[WORK REQUIRED] Set down every entry word for word. Omit the pictures.

[SUPPLIED RECORDS]

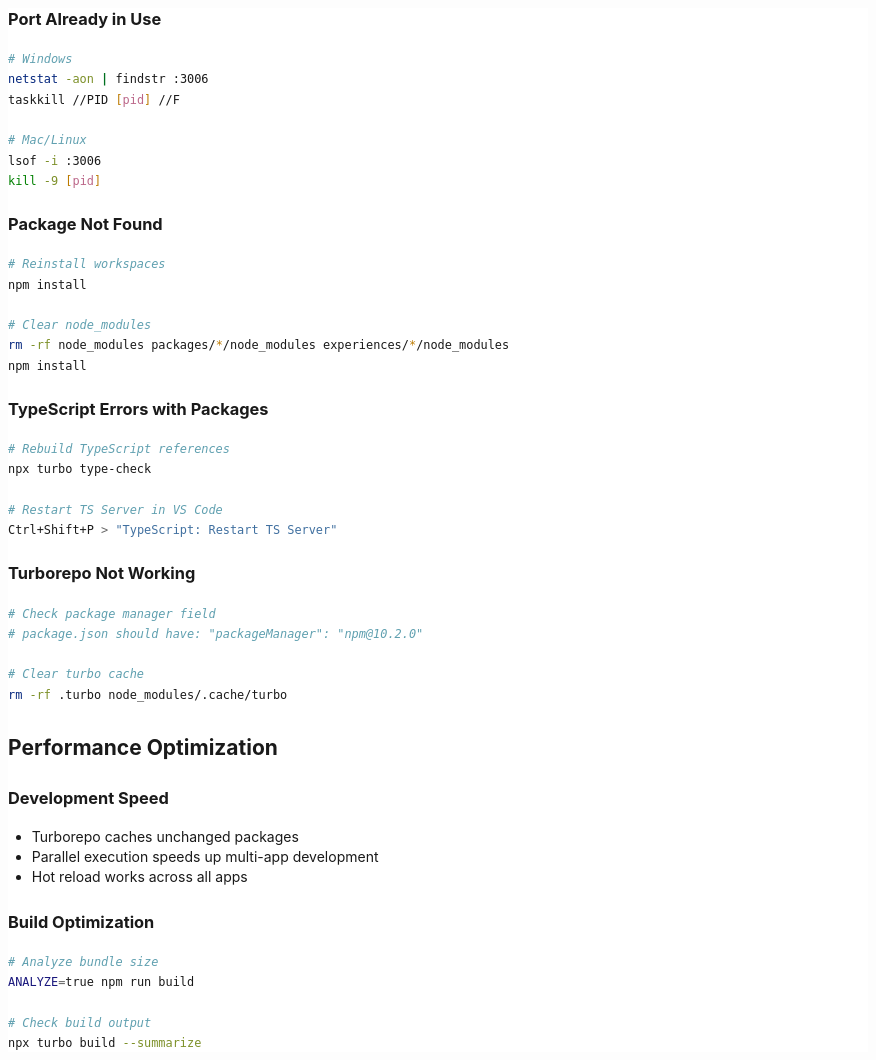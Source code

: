 ### Port Already in Use
```bash
# Windows
netstat -aon | findstr :3006
taskkill //PID [pid] //F

# Mac/Linux
lsof -i :3006
kill -9 [pid]
```

### Package Not Found
```bash
# Reinstall workspaces
npm install

# Clear node_modules
rm -rf node_modules packages/*/node_modules experiences/*/node_modules
npm install
```

### TypeScript Errors with Packages
```bash
# Rebuild TypeScript references
npx turbo type-check

# Restart TS Server in VS Code
Ctrl+Shift+P > "TypeScript: Restart TS Server"
```

### Turborepo Not Working
```bash
# Check package manager field
# package.json should have: "packageManager": "npm@10.2.0"

# Clear turbo cache
rm -rf .turbo node_modules/.cache/turbo
```

## Performance Optimization

### Development Speed
- Turborepo caches unchanged packages
- Parallel execution speeds up multi-app development
- Hot reload works across all apps

### Build Optimization
```bash
# Analyze bundle size
ANALYZE=true npm run build

# Check build output
npx turbo build --summarize
```
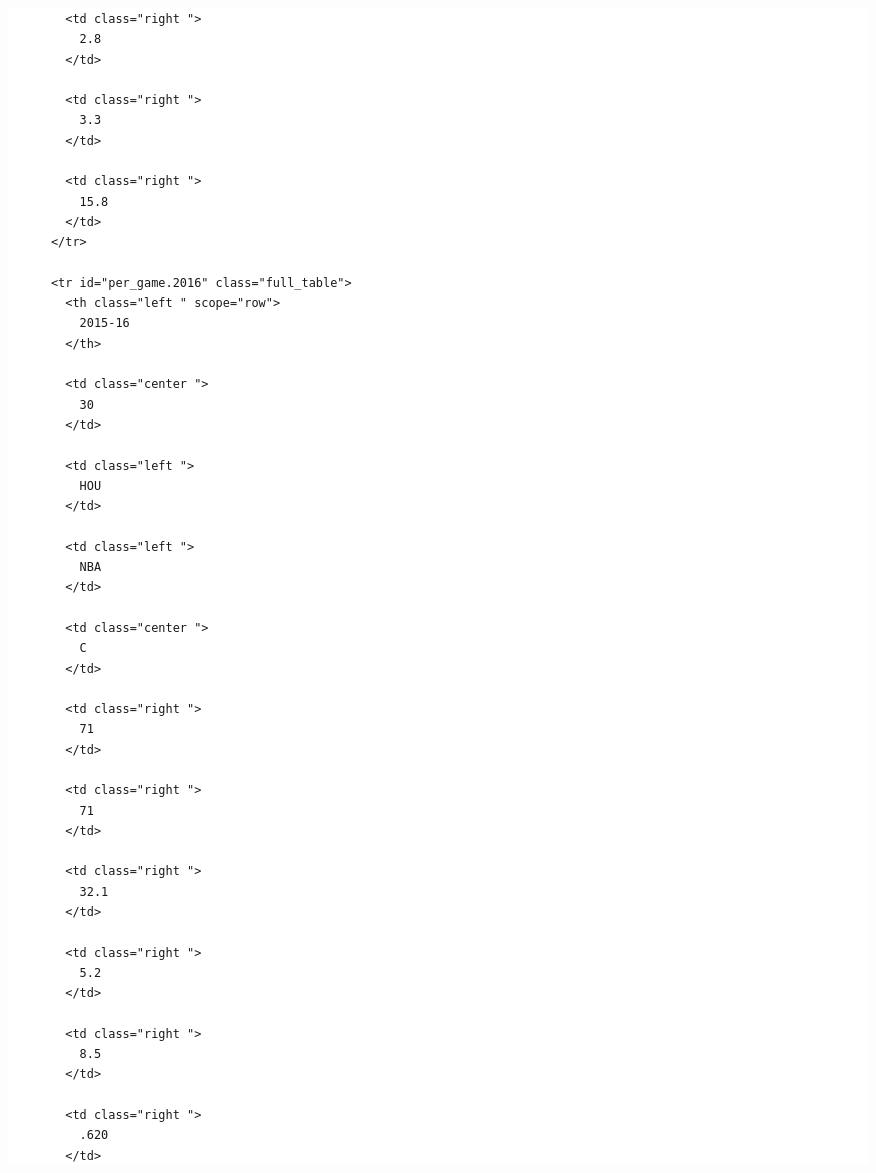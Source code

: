             <td class="right ">
              2.8
            </td>
            
            <td class="right ">
              3.3
            </td>
            
            <td class="right ">
              15.8
            </td>
          </tr>
          
          <tr id="per_game.2016" class="full_table">
            <th class="left " scope="row">
              2015-16
            </th>
            
            <td class="center ">
              30
            </td>
            
            <td class="left ">
              HOU
            </td>
            
            <td class="left ">
              NBA
            </td>
            
            <td class="center ">
              C
            </td>
            
            <td class="right ">
              71
            </td>
            
            <td class="right ">
              71
            </td>
            
            <td class="right ">
              32.1
            </td>
            
            <td class="right ">
              5.2
            </td>
            
            <td class="right ">
              8.5
            </td>
            
            <td class="right ">
              .620
            </td>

[WRITTEN SOLUTION]
Source code

: ### Port Already in Use
```bash
# Windows
netstat -aon | findstr :3006
taskkill //PID [pid] //F

# Mac/Linux
lsof -i :3006
kill -9 [pid]
```

### Package Not Found
```bash
# Reinstall workspaces
npm install

# Clear node_modules
rm -rf node_modules packages/*/node_modules experiences/*/node_modules
npm install
```

### TypeScript Errors with Packages
```bash
# Rebuild TypeScript references
npx turbo type-check

# Restart TS Server in VS Code
Ctrl+Shift+P > "TypeScript: Restart TS Server"
```

### Turborepo Not Working
```bash
# Check package manager field
# package.json should have: "packageManager": "npm@10.2.0"

# Clear turbo cache
rm -rf .turbo node_modules/.cache/turbo
```

## Performance Optimization

### Development Speed
- Turborepo caches unchanged packages
- Parallel execution speeds up multi-app development
- Hot reload works across all apps

### Build Optimization
```bash
# Analyze bundle size
ANALYZE=true npm run build

# Check build output
npx turbo build --summarize
```
Source code

:             <td class="right ">
              2.8
            </td>
            
            <td class="right ">
              3.3
            </td>
            
            <td class="right ">
              15.8
            </td>
          </tr>
          
          <tr id="per_game.2016" class="full_table">
            <th class="left " scope="row">
              2015-16
            </th>
            
            <td class="center ">
              30
            </td>
            
            <td class="left ">
              HOU
            </td>
            
            <td class="left ">
              NBA
            </td>
            
            <td class="center ">
              C
            </td>
            
            <td class="right ">
              71
            </td>
            
            <td class="right ">
              71
            </td>
            
            <td class="right ">
              32.1
            </td>
            
            <td class="right ">
              5.2
            </td>
            
            <td class="right ">
              8.5
            </td>
            
            <td class="right ">
              .620
            </td>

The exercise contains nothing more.